Oluşturulacak bu 3’üncü yolda işçi sınıfının rolü nedir?
Bu üçüncü yolda mutlaka işçi sınıfı olmalı. Türkiye’nin içinde bulunduğu tablo, emek mücadelesinin ekseninden çıkmış olmasından da kaynaklanıyor. Yoksa dünya sınıf hareketini her zaman iktidarları al aşağı ettiler. İşçi sınıfının birinci ittifakı da kır yoksullarıdır. Ama ne yazık ki 80 darbesi onların örgütlerini darmadağınık etti. Şimdi köylüye gel dediğin zaman, kime çağrı yapacağız. O nedenle direniş ruhunu yeniden örgütlü hale getirmek gerekiyor. Bugüne kadar yapılmamış olması yapılmayacak demek değildir. Üreticilerin her maliyeti dışa bağlı. Bir toprak kalmıştı elinde onu da ipotek ettirdi. Yerli hiçbir tarımsal ürün ve girdi kalmadı. Bu nedenle 3’üncü yolda başta DİSK olmak üzere örgütlü bütün sendikalar yerini almalıdır. Onların işi, ekmeği ve geleceği de böyle bir kurtuluş hareketinde.

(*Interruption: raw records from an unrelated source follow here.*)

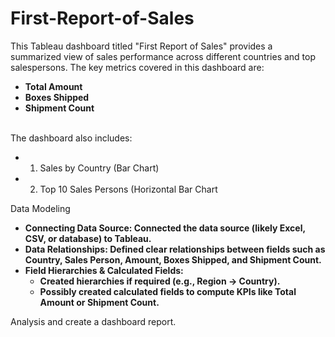 # First-Report-of-Sales

This Tableau dashboard titled "First Report of Sales" provides a summarized view of sales performance across different countries and top salespersons. 
The key metrics covered in this dashboard are:

- **Total Amount**
- **Boxes Shipped**
- **Shipment Count**
<br>
The dashboard also includes:

  - 1. Sales by Country (Bar Chart)
  - 2. Top 10 Sales Persons (Horizontal Bar Chart

 Data Modeling
- **Connecting Data Source: Connected the data source (likely Excel, CSV, or database) to Tableau.**
- **Data Relationships: Defined clear relationships between fields such as Country, Sales Person, Amount, Boxes Shipped, and Shipment Count.**
- **Field Hierarchies & Calculated Fields:**
   - **Created hierarchies if required (e.g., Region → Country).**
   - **Possibly created calculated fields to compute KPIs like Total Amount or Shipment Count.**

Analysis and create a dashboard report.
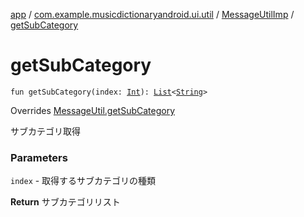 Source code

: [app](../../index.md) / [com.example.musicdictionaryandroid.ui.util](../index.md) / [MessageUtilImp](index.md) / [getSubCategory](./get-sub-category.md)

# getSubCategory

`fun getSubCategory(index: `[`Int`](https://kotlinlang.org/api/latest/jvm/stdlib/kotlin/-int/index.html)`): `[`List`](https://kotlinlang.org/api/latest/jvm/stdlib/kotlin.collections/-list/index.html)`<`[`String`](https://kotlinlang.org/api/latest/jvm/stdlib/kotlin/-string/index.html)`>`

Overrides [MessageUtil.getSubCategory](../-message-util/get-sub-category.md)

サブカテゴリ取得

### Parameters

`index` - 取得するサブカテゴリの種類

**Return**
サブカテゴリリスト

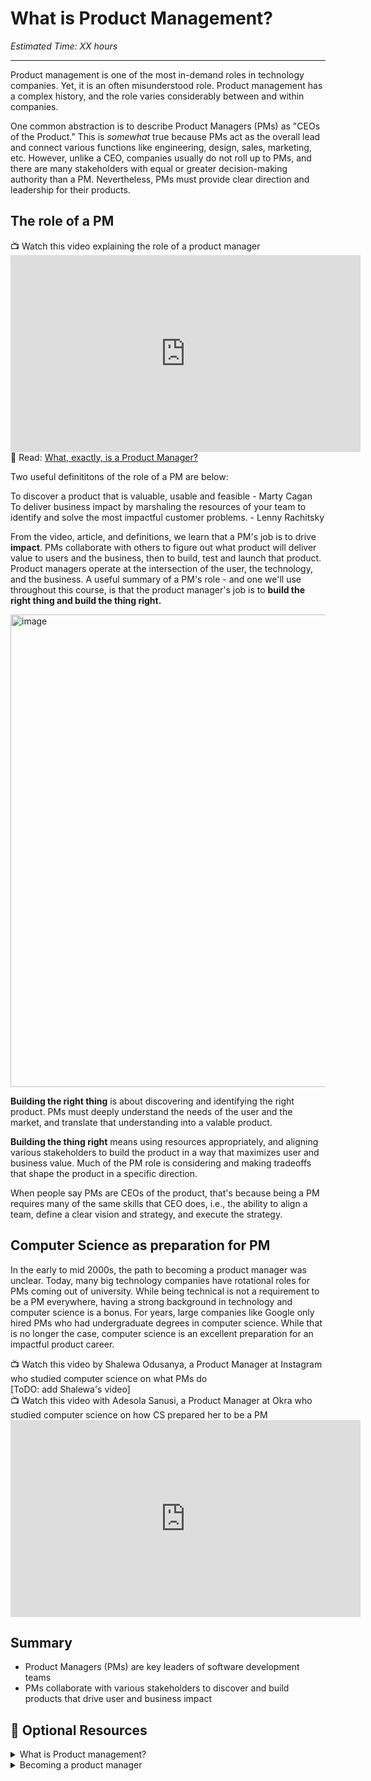 # What is Product Management?

*Estimated Time: XX hours*

---

Product management is one of the most in-demand roles in technology companies. Yet, it is an often misunderstood role. Product management has a complex history, and the role varies considerably between and within companies. 

One common abstraction is to describe Product Managers (PMs) as "CEOs of the Product." This is _somewhat_ true because PMs act as the overall lead and connect various functions like engineering, design, sales, marketing, etc. However, unlike a CEO, companies usually do not roll up to PMs, and there are many stakeholders with equal or greater decision-making authority than a PM. Nevertheless, PMs must provide clear direction and leadership for their products. 

## The role of a PM
<aside>
📺 Watch this video explaining the role of a product manager
</aside>
<iframe width="560" height="315" src="https://www.youtube.com/embed/yUOC-Y0f5ZQ" title="YouTube video player" frameborder="0" allow="accelerometer; autoplay; clipboard-write; encrypted-media; gyroscope; picture-in-picture" allowfullscreen></iframe>

<aside>
📖 Read: 
 <a href="https://www.mindtheproduct.com/what-exactly-is-a-product-manager/" target="_blank"> What, exactly, is a Product Manager?</a>

</aside>

 
Two useful definititons of the role of a PM are below: 

 
<aside>
  To discover a product that is valuable, usable and feasible - Marty Cagan
</aside>

<aside>
  To deliver business impact by marshaling the resources of your team to identify and solve the most impactful customer problems. - Lenny Rachitsky
</aside>

From the video, article, and definitions, we learn that a PM's job is to drive **impact**. PMs collaborate with others to figure out what product will deliver value to users and the business, then to build, test and launch that product. Product managers operate at the intersection of the user, the technology, and the business. A useful summary of a PM's role - and one we'll use throughout this course, is that the product manager's job is to **build the right thing and build the thing right.**

 <img width="756" alt="image" src="https://user-images.githubusercontent.com/1774663/198885557-7b79b0d7-5535-462c-88a7-c5b07fd1a0da.png">


**Building the right thing** is about discovering and identifying the right product. PMs must deeply understand the needs of the user and the market, and translate that understanding into a valable product. 

**Building the thing right** means using resources appropriately, and aligning various stakeholders to build the product in a way that maximizes user and business value. Much of the PM role is considering and making tradeoffs that shape the product in a specific direction. 

When people say PMs are CEOs of the product, that's because being a PM requires many of the same skills that CEO does, i.e., the ability to align a team, define a clear vision and strategy, and execute the strategy. 


## Computer Science as preparation for PM
In the early to mid 2000s, the path to becoming a product manager was unclear. Today, many big technology companies have rotational roles for PMs coming out of university. While being technical is not a requirement to be a PM everywhere, having a strong background in technology and computer science is a bonus. For years,  large companies like Google only hired PMs who had undergraduate degrees in computer science. While that is no longer the case, computer science is an excellent preparation for an impactful product career. 

<aside>
📺 Watch this video by Shalewa Odusanya, a Product Manager at Instagram who studied computer science on what PMs do
</aside>
[ToDO: add Shalewa's video]


<aside>
📺 Watch this video with Adesola Sanusi, a Product Manager at Okra who studied computer science on how CS prepared her to be a PM
</aside>
<iframe width="560" height="315" src="https://www.youtube.com/embed/-RmrHkTA0Jg" title="YouTube video player" frameborder="0" allow="accelerometer; autoplay; clipboard-write; encrypted-media; gyroscope; picture-in-picture" allowfullscreen></iframe>


## Summary

- Product Managers (PMs) are key leaders of software development teams
- PMs collaborate with various stakeholders to discover and build products that drive user and business impact

## 🤔 Optional Resources

<details>
<summary>What is Product management?</summary>
<a href="https://www.lennysnewsletter.com/p/what-is-product-management", target="_blank">What is Product Management?</a><br>
<a href="https://medium.com/@bfgmartin/what-is-a-product-manager-ce0efdcf114c", target="_blank">What is a Product Manager?</a>
</details>

<details>
 <summary>Becoming a product manager</summary>
 <a href="https://builtin.com/product/how-become-product-manager", target="_blank">How to Become a Product Manager (According to 3 Experts Who Are)</a><br>
</details>
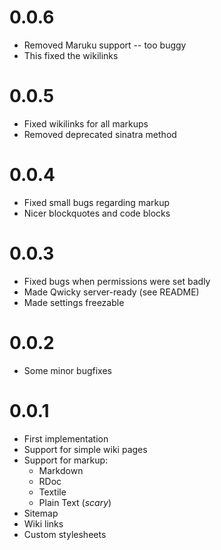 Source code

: 0.0.6
=====

*   Removed Maruku support -- too buggy
*   This fixed the wikilinks

0.0.5
=====

*   Fixed wikilinks for all markups
*   Removed deprecated sinatra method

0.0.4
=====

*   Fixed small bugs regarding markup
*   Nicer blockquotes and code blocks

0.0.3
=====

*   Fixed bugs when permissions were set badly
*   Made Qwicky server-ready (see README)
*   Made settings freezable

0.0.2
=====

*   Some minor bugfixes

0.0.1
=====

*   First implementation
*   Support for simple wiki pages
*   Support for markup:
    -   Markdown
    -   RDoc
    -   Textile
    -   Plain Text (*scary*)
*   Sitemap
*   Wiki links
*   Custom stylesheets

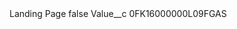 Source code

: <?xml version="1.0" encoding="UTF-8"?>
<CustomMetadata xmlns="http://soap.sforce.com/2006/04/metadata" xmlns:xsi="http://www.w3.org/2001/XMLSchema-instance" xmlns:xsd="http://www.w3.org/2001/XMLSchema">
    <label>Landing Page</label>
    <protected>false</protected>
    <values>
        <field>Value__c</field>
        <value xsi:type="xsd:string">0FK16000000L09FGAS</value>
    </values>
</CustomMetadata>
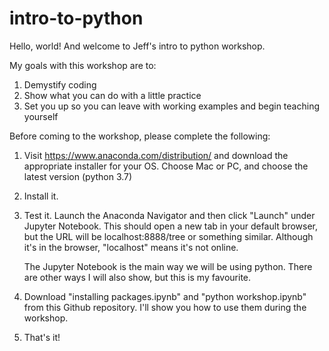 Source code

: # intro-to-python

Hello, world! And welcome to Jeff's intro to python workshop. 

My goals with this workshop are to:
  1) Demystify coding
  2) Show what you can do with a little practice
  3) Set you up so you can leave with working examples and begin teaching yourself
  
Before coming to the workshop, please complete the following:
  1) Visit https://www.anaconda.com/distribution/ and
     download the appropriate installer for your OS.
     Choose Mac or PC, and choose the latest version (python 3.7)
  2) Install it.
  3) Test it. Launch the Anaconda Navigator and then click "Launch" under Jupyter Notebook.
     This should open a new tab in your default browser, but the URL will be localhost:8888/tree
     or something similar. Although it's in the browser, "localhost" means it's not online.
     
     The Jupyter Notebook is the main way we will be using python.
     There are other ways I will also show, but this is my favourite.
  4) Download "installing packages.ipynb" and "python workshop.ipynb" from this Github repository.
     I'll show you how to use them during the workshop.
  5) That's it!
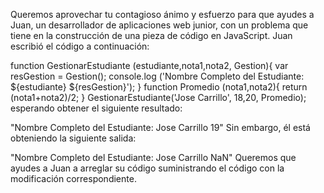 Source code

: Queremos aprovechar tu contagioso ánimo y esfuerzo para que ayudes a Juan, un desarrollador de aplicaciones web junior, con un problema que tiene en la construcción de una pieza de código en JavaScript. Juan escribió el código a continuación:

function GestionarEstudiante (estudiante,nota1,nota2, Gestion){
       var resGestion = Gestion();
       console.log ('Nombre Completo del Estudiante: ${estudiante} ${resGestion}');
}
function Promedio (nota1,nota2){
       return (nota1+nota2)/2;
}
GestionarEstudiante('Jose Carrillo', 18,20, Promedio);
esperando obtener el siguiente resultado:

"Nombre Completo del Estudiante: Jose Carrillo 19"
Sin embargo, él está obteniendo la siguiente salida:

"Nombre Completo del Estudiante: Jose Carrillo NaN"
Queremos que ayudes a Juan a arreglar su código suministrando el código con la modificación correspondiente. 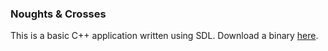 ### Noughts & Crosses ###

This is a basic C++ application written using SDL. Download a binary [here](http://dl.dropbox.com/u/579944/noughts_crosses_builds/first%20build.zip). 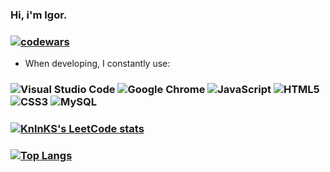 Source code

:### Hi, i'm Igor.

### [![codewars](https://www.codewars.com/users/Groomzy/badges/large)](https://www.codewars.com/users/Groomzy/badges/large)

- When developing, I constantly use:
### ![Visual Studio Code](https://img.shields.io/badge/Visual%20Studio%20Code-0078d7.svg?style=for-the-badge&logo=visual-studio-code&logoColor=white) ![Google Chrome](https://img.shields.io/badge/Google%20Chrome-4285F4?style=for-the-badge&logo=GoogleChrome&logoColor=white) ![JavaScript](https://img.shields.io/badge/javascript-%23323330.svg?style=for-the-badge&logo=javascript&logoColor=%23F7DF1E) ![HTML5](https://img.shields.io/badge/html5-%23E34F26.svg?style=for-the-badge&logo=html5&logoColor=white) ![CSS3](https://img.shields.io/badge/css3-%231572B6.svg?style=for-the-badge&logo=css3&logoColor=white) ![MySQL](https://img.shields.io/badge/mysql-%2300f.svg?style=for-the-badge&logo=mysql&logoColor=white) 
### [![KnlnKS's LeetCode stats](https://leetcode-stats-six.vercel.app/api?username=Groomzy&theme=dark)](https://github.com/Groomzy/leetcode-stats)
### [![Top Langs](https://github-readme-stats.vercel.app/api/top-langs/?username=Grumz18)](https://github.com/anuraghazra/github-readme-stats) 
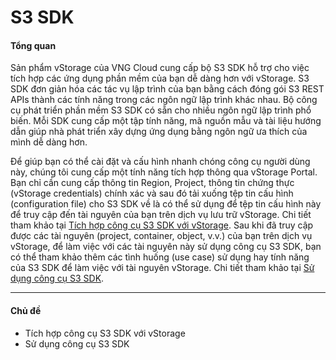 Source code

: # S3 SDK

#### Tổng quan <a href="#s3sdk-tongquan" id="s3sdk-tongquan"></a>

Sản phẩm vStorage của VNG Cloud cung cấp bộ S3 SDK hỗ trợ cho việc tích hợp các ứng dụng phần mềm của bạn dễ dàng hơn với vStorage. S3 SDK đơn giản hóa các tác vụ lập trình của bạn bằng cách đóng gói S3 REST APIs thành các tính năng trong các ngôn ngữ lập trình khác nhau. Bộ công cụ phát triển phần mềm S3 SDK có sẵn cho nhiều ngôn ngữ lập trình phổ biến. Mỗi SDK cung cấp một tập tính năng, mã nguồn mẫu và tài liệu hướng dẫn giúp nhà phát triển xây dựng ứng dụng bằng ngôn ngữ ưa thích của mình dễ dàng hơn.

Để giúp bạn có thể cài đặt và cấu hình nhanh chóng công cụ người dùng này, chúng tôi cung cấp một tính năng tích hợp thông qua vStorage Portal. Bạn chỉ cần cung cấp thông tin Region, Project, thông tin chứng thực (vStorage credentials) chính xác và sau đó tải xuống tệp tin cấu hình (configuration file) cho S3 SDK về là có thể sử dụng để tệp tin cấu hình này để truy cập đến tài nguyên của bạn trên dịch vụ lưu trữ vStorage. Chi tiết tham khảo tại [Tích hợp công cụ S3 SDK với vStorage](tich-hop-cong-cu-s3-sdk-voi-vstorage.md).  Sau khi đã truy cập được các tài nguyên (project, container, object, v.v.) của bạn trên dịch vụ vStorage, để làm việc với các tài nguyên này sử dụng công cụ S3 SDK, bạn có thể tham khảo thêm các tình huống (use case) sử dụng hay tính năng của S3 SDK để làm việc với tài nguyên vStorage. Chi tiết tham khảo tại [Sử dụng công cụ S3 SDK](su-dung-cong-cu-s3-sdk.md).

***

#### Chủ đề <a href="#s3sdk-chude" id="s3sdk-chude"></a>

* Tích hợp công cụ S3 SDK với vStorage
* Sử dụng công cụ S3 SDK
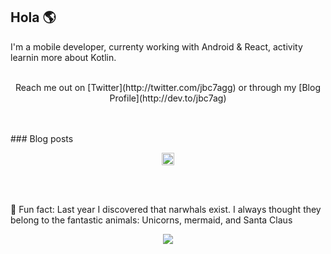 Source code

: ## Hola 🌎

I'm a mobile developer, currenty working with Android & React, activity learnin more about Kotlin.
<br><br>
<p align="center">
Reach me out on [Twitter](http://twitter.com/jbc7agg) or through my [Blog Profile](http://dev.to/jbc7ag) 
</p>
<br/><br/>
### Blog posts
<!-- BLOG-POST-LIST:START -->
<!-- BLOG-POST-LIST:END -->

<p align="center">
    <img src="https://img.icons8.com/emoji/48/000000/raccoon.png" height="20" width="20"/>
</p>
<br/><br/>

🌟 Fun fact: Last year I discovered that narwhals exist. I always thought they belong to the fantastic animals: Unicorns, mermaid, and Santa Claus

<p align="center">
    <img src="https://images.vexels.com/media/users/3/162345/isolated/preview/950ef5d8ba4d6a1c3052141f90c5d2f2-narval-colmillo-aleta-cola-plana-by-vexels.png"/>
</p>
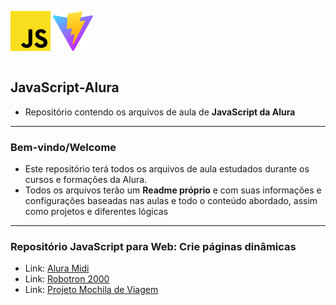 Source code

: <div style=" display:flex; flex-direction:row; text-align: center;">

![logo JS](./javascript.svg "logo JS") 
![logo Vite](./JS-Reconhecimento-Voz/public/vite.svg "logo JS") 

</div>

## JavaScript-Alura

- Repositório contendo os arquivos de aula de __JavaScript da Alura__

---

### Bem-vindo/Welcome

- Este repositório terá todos os arquivos de aula estudados durante os cursos e formações da Alura.
- Todos os arquivos terão um __Readme próprio__ e com suas informações e configurações baseadas nas aulas e todo o conteúdo abordado, assim como projetos e diferentes lógicas

---

### Repositório JavaScript para Web: Crie páginas dinâmicas

- Link: [Alura Midi](https://github.com/Arthur-KF18/JavaScript-Alura/blob/main/JS-Crie%20p%C3%A1ginas%20din%C3%A2micas/README.md)
- Link: [Robotron 2000](https://github.com/Arthur-KF18/JavaScript-Alura/blob/main/JS-Manipulando-o-DOM/Anota%C3%A7%C3%B5es-2.md)
- Link: [Projeto Mochila de Viagem](https://github.com/Arthur-KF18/JavaScript-Alura/blob/main/JS-Armazenando-dados/anota%C3%A7%C3%B5es3.md)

Peki 3’üncü yol seçeneği nasıl bir ajandayla yola çıkmalı?
Onların ne yapacağı adına bir şey söyleme durumunda değilim. Aralarında çok deneyimli arkadaşlar var. Bir araya gelirler. Aralarında ideolojik, politik ya da eylemsel farklar olabilir. Bence onlar giderilerek demokrasi, adalet, barış ve insan haklarından oluşan tek sayfalık bir manifestoyla Türkiye halklarının önüne çıkabilirler. Önemli olan samimiyet ve ilkeler doğrultusunda yolda yürüme kararlığıdır. Onu ortaya koysunlar Cumhurbaşkanı da Başbakan da kim olursa olsun. Önemli olan kolektif bir yürüyüşü ve itirazı ortaya koymaktır. Zaten kişilere bağlı kılınan mücadeleler hep hüsranla sonuçlanmıştır. Türkiye siyasi tarihinde hep gördük.
O zaman bugün onları yok sayan medyada bu harekete yüzünü çevirecektir. Uluslararası kuruluşlar yüzünü çevirecektir. Avrupa İnsan Hakları Mahkemesi dairesinin kararlarını yok sayanlar bile bu kararlarını gözden geçirecekler. Bugün bir kararı diğerine uymayan adli tıp da yüzünü buraya çevirecek. Diğeri kalabilir diyor. Kadın cinayetleri, mültecilere karşı yükselen ırkçılığa karşı üçüncü yol caydırıcı olacaktır. Bürokrasi ana muhalefet ya da ortaklarının iktidar olacağına inanmalı. İnanırsa emin olun hukuksuzluğa son verirler.